The bone drill wasn't a Milwaukee so they're all hacks.


----------



## chicken steve (Mar 22, 2011)

Well on the bright side, he's got time to practice on those axe's of his ~CS~


----------



## Switched (Dec 23, 2012)

That was a little painful to watch.....


----------



## MechanicalDVR (Dec 29, 2007)

Hopefully the company is fully insured.


----------



## Switched (Dec 23, 2012)

MechanicalDVR said:


> Hopefully the company is fully insured.


He could be the owner and not have any WC on himself.... Like 99% of the guys that own their own businesses....


----------



## MechanicalDVR (Dec 29, 2007)

Switched said:


> He could be the owner and not have any WC on himself.... Like 99% of the guys that own their own businesses....


That would be a real downside to things.

So then he'd have to file for state disability to get by??


----------



## Switched (Dec 23, 2012)

MechanicalDVR said:


> That would be a real downside to things.
> 
> So then he'd have to file for state disability to get by??


I don't carry WC on myself... But this has got me thinking, especially as I mature and realize that I can quite easily miss a step coming down a ladder.....

You can get WC or get a disability policy, but for construction workers.... disability is often way more expensive than..... WC.....


----------



## MechanicalDVR (Dec 29, 2007)

Switched said:


> I don't carry WC on myself... But this has got me thinking, especially as I mature and realize that I can quite easily miss a step coming down a ladder.....
> 
> You can get WC or get a disability policy, but for construction workers.... disability is often way more expensive than..... WC.....


If you pay into state unemployment as an owner and get injured can you collect state disability?


----------



## Switched (Dec 23, 2012)

MechanicalDVR said:


> If you pay into state unemployment as an owner and get injured can you collect state disability?


You have to elect to pay the optional SDI for self employed people. 

Up to recently, officers of a corporation did not have to be covered by WC, I think the state now passed a law and now they are required to be covered, just as an employee. I could be wrong though....


----------



## MechanicalDVR (Dec 29, 2007)

Switched said:


> You have to elect to pay the optional SDI for self employed people.
> 
> Up to recently, officers of a corporation did not have to be covered by WC, I think the state now passed a law and now they are required to be covered, just as an employee. I could be wrong though....


I think all that type thing varies state to state.

I'd never given this much thought actually.

The last business (underwater work) I had was overly insured for everything.


----------



## Switched (Dec 23, 2012)

MechanicalDVR said:


> I think all that type thing varies state to state.
> 
> I'd never given this much thought actually.
> 
> The last business (underwater work) I had was overly insured for everything.


The problem is most of us think "It will never happen to me". We insure and bond ourselves for the protection of our customers, yet fail to do the same for our own well being and our families.

Stuff like this is good.

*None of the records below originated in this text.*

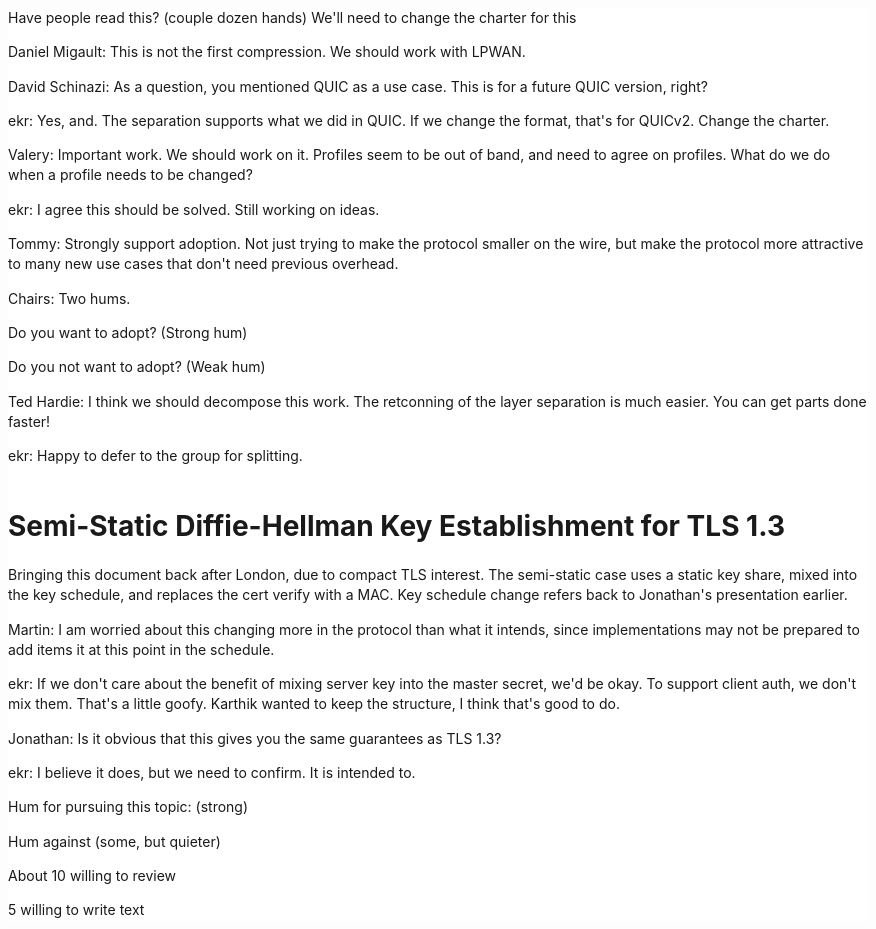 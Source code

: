 Have people read this? (couple dozen hands)
We'll need to change the charter for this

Daniel Migault: This is not the first compression. We should work with LPWAN.

David Schinazi: As a question, you mentioned QUIC as a use case. This is for a future QUIC version, right?

ekr: Yes, and. The separation supports what we did in QUIC. If we change the format, that's for QUICv2. Change the charter.

Valery: Important work. We should work on it. Profiles seem to be out of band, and need to agree on profiles. What do we do when a profile needs to be changed?

ekr: I agree this should be solved. Still working on ideas.

Tommy: Strongly support adoption. Not just trying to make the protocol smaller on the wire, but make the protocol more attractive to many new use cases that don't need previous overhead.

Chairs: Two hums.

Do you want to adopt?
(Strong hum)

Do you not want to adopt?
(Weak hum)

Ted Hardie: I think we should decompose this work. The retconning of the layer separation is much easier. You can get parts done faster!

ekr: Happy to defer to the group for splitting.

Semi-Static Diffie-Hellman Key Establishment for TLS 1.3
========================================================
Bringing this document back after London, due to compact TLS interest.
The semi-static case uses a static key share, mixed into the key schedule, and replaces the cert verify with a MAC.
Key schedule change refers back to Jonathan's presentation earlier.

Martin: I am worried about this changing more in the protocol than what it intends, since implementations may not be prepared to add items it at this point in the schedule.

ekr: If we don't care about the benefit of mixing server key into the master secret, we'd be okay. To support client auth, we don't mix them. That's a little goofy. Karthik wanted to keep the structure, I think that's good to do.

Jonathan: Is it obvious that this gives you the same guarantees as TLS 1.3?

ekr: I believe it does, but we need to confirm. It is intended to.

Hum for pursuing this topic:
    (strong)

Hum against
(some, but quieter)

About 10 willing to review

5 willing to write text

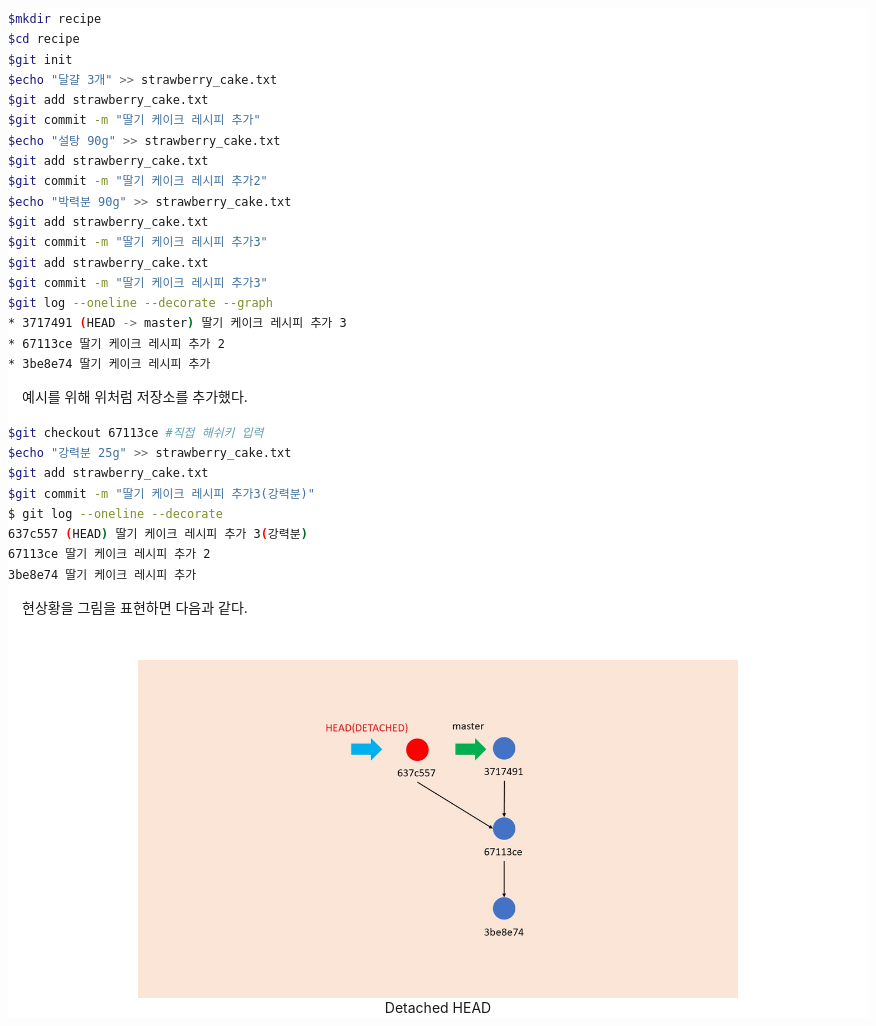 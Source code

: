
 ```bash
$mkdir recipe
$cd recipe
$git init
$echo "달걀 3개" >> strawberry_cake.txt
$git add strawberry_cake.txt
$git commit -m "딸기 케이크 레시피 추가"
$echo "설탕 90g" >> strawberry_cake.txt
$git add strawberry_cake.txt
$git commit -m "딸기 케이크 레시피 추가2"
$echo "박력분 90g" >> strawberry_cake.txt
$git add strawberry_cake.txt
$git commit -m "딸기 케이크 레시피 추가3"
$git add strawberry_cake.txt
$git commit -m "딸기 케이크 레시피 추가3"
$git log --oneline --decorate --graph
* 3717491 (HEAD -> master) 딸기 케이크 레시피 추가 3
* 67113ce 딸기 케이크 레시피 추가 2
* 3be8e74 딸기 케이크 레시피 추가
```

<div style="text-indent :1rem">예시를 위해 위처럼 저장소를 추가했다.</div>

```bash
$git checkout 67113ce #직접 해쉬키 입력
$echo "강력분 25g" >> strawberry_cake.txt
$git add strawberry_cake.txt
$git commit -m "딸기 케이크 레시피 추가3(강력분)"
$ git log --oneline --decorate
637c557 (HEAD) 딸기 케이크 레시피 추가 3(강력분)
67113ce 딸기 케이크 레시피 추가 2
3be8e74 딸기 케이크 레시피 추가
```

<div style="text-indent :1rem">현상황을 그림을 표현하면 다음과 같다.</div>

<img style="margin-top : 3rem; margin-left: auto; margin-right : auto; width : 600px; display : block" src="images/detached.jpg"/>
<div style="margin-bottom : 3rem;  text-align : center">Detached HEAD</div>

An employee is almost always covered by something, so while they may be physically impaired they have some financial safeguards. Most self employed guys have neither....


----------



## MechanicalDVR (Dec 29, 2007)

Switched said:


> The problem is most of us think "It will never happen to me". We insure and bond ourselves for the protection of our customers, yet fail to do the same for our own well being and our families.
> 
> Stuff like this is good. An employee is almost always covered by something, so while they may be physically impaired they have some financial safeguards. Most self employed guys have neither....

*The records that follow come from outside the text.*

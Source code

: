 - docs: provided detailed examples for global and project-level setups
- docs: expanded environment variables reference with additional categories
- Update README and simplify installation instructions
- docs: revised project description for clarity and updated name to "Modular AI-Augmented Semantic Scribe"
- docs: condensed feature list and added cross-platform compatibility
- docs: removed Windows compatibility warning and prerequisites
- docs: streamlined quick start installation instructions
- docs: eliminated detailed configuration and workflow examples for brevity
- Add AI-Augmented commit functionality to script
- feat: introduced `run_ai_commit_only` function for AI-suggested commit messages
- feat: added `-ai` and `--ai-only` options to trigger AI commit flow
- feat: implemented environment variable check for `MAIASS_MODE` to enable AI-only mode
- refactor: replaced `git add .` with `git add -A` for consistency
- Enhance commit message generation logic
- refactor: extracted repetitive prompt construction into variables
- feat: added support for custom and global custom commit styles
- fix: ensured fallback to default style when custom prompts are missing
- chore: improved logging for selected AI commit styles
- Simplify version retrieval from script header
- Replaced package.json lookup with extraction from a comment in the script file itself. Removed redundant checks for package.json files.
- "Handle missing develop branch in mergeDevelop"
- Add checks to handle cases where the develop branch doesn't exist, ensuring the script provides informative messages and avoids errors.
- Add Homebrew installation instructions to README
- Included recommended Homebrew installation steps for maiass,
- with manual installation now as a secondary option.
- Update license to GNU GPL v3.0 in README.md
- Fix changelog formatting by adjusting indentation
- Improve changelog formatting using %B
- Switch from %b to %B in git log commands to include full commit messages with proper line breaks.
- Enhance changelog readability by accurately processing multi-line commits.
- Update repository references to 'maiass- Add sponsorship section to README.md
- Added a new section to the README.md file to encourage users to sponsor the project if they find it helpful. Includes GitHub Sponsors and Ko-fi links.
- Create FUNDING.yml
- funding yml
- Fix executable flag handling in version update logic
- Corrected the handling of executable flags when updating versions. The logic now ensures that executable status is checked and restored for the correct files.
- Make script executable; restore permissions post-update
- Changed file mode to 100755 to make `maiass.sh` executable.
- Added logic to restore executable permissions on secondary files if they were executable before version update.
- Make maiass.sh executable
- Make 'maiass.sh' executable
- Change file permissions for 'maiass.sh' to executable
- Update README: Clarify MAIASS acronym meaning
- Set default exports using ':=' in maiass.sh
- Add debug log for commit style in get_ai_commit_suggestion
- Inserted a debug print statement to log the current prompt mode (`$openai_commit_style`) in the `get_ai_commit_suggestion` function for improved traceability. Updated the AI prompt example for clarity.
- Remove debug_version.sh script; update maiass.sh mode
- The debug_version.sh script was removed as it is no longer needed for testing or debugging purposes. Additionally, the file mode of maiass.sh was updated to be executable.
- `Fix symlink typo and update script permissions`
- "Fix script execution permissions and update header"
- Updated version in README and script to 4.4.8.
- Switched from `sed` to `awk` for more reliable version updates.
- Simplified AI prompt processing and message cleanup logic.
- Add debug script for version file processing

The guy I went to for insurance has a few other guys that do underwater work.

He wrote me policies as he had set up for them. 

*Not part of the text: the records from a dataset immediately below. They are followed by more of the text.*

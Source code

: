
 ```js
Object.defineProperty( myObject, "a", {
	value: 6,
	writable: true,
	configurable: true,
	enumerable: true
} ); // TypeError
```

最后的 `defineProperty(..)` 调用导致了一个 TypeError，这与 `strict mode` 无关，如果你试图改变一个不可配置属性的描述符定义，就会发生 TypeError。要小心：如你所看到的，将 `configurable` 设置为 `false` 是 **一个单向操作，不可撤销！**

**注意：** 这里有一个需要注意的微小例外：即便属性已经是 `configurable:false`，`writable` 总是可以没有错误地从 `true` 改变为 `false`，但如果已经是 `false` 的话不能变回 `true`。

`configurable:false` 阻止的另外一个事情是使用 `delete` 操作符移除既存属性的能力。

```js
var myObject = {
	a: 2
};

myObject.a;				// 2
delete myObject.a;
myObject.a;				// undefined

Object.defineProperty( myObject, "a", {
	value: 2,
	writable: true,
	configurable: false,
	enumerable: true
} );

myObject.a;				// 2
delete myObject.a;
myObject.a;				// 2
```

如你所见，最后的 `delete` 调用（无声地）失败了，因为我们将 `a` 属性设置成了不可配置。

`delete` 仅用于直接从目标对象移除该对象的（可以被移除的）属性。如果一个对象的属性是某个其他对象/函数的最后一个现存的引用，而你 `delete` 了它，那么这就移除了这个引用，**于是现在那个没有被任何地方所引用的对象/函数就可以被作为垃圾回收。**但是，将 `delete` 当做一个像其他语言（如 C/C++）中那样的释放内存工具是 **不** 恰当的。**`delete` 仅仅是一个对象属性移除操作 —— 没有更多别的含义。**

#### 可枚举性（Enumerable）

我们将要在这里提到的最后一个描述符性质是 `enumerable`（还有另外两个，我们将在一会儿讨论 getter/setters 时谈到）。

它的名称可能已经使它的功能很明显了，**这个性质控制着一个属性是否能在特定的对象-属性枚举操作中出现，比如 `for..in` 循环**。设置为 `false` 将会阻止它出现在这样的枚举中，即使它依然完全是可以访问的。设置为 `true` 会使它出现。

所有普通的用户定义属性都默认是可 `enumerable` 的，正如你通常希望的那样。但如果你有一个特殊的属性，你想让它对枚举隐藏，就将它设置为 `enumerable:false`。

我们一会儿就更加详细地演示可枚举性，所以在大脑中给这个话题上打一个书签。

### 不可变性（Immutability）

When all was said and done I was covered for just about anything I could fathom. 

That's why I said it was over insured.


----------



## cuba_pete (Dec 8, 2011)

Switched said:


> That was a little painful to watch.....


I won't even watch it...id rather see jihadist suicide videos.


----------



## telsa (May 22, 2015)

To the OP... I couldn't even look.

I've already seen too many tragedies.


----------



## Signal1 (Feb 10, 2016)

When I was a kid I broke my leg and they had to drill through my tibia like that to apply the traction.

Yes it sucked. The broken leg hurt like hell, the drilling, more freaky than painful.

That guy handled it well, and yes it could have been a lot worse for him.

On the ground with a broken pelvis-_"Can you get me my lunch box"_ jeez


----------



## jw0445 (Oct 9, 2009)

MechanicalDVR said:


> The guy I went to for insurance has a few other guys that do underwater work.
> 
> He wrote me policies as he had set up for them.
> 
> ...


Under water work, fathom, I got that


----------



## MechanicalDVR (Dec 29, 2007)

Signal1 said:


> When I was a kid I broke my leg and they had to drill through my tibia like that to apply the traction.
> 
> Yes it sucked. The broken leg hurt like hell, the drilling, more freaky than painful.
> 
> ...


Priorities, he must be Italian! Eat first, call your mom then the wife second.


----------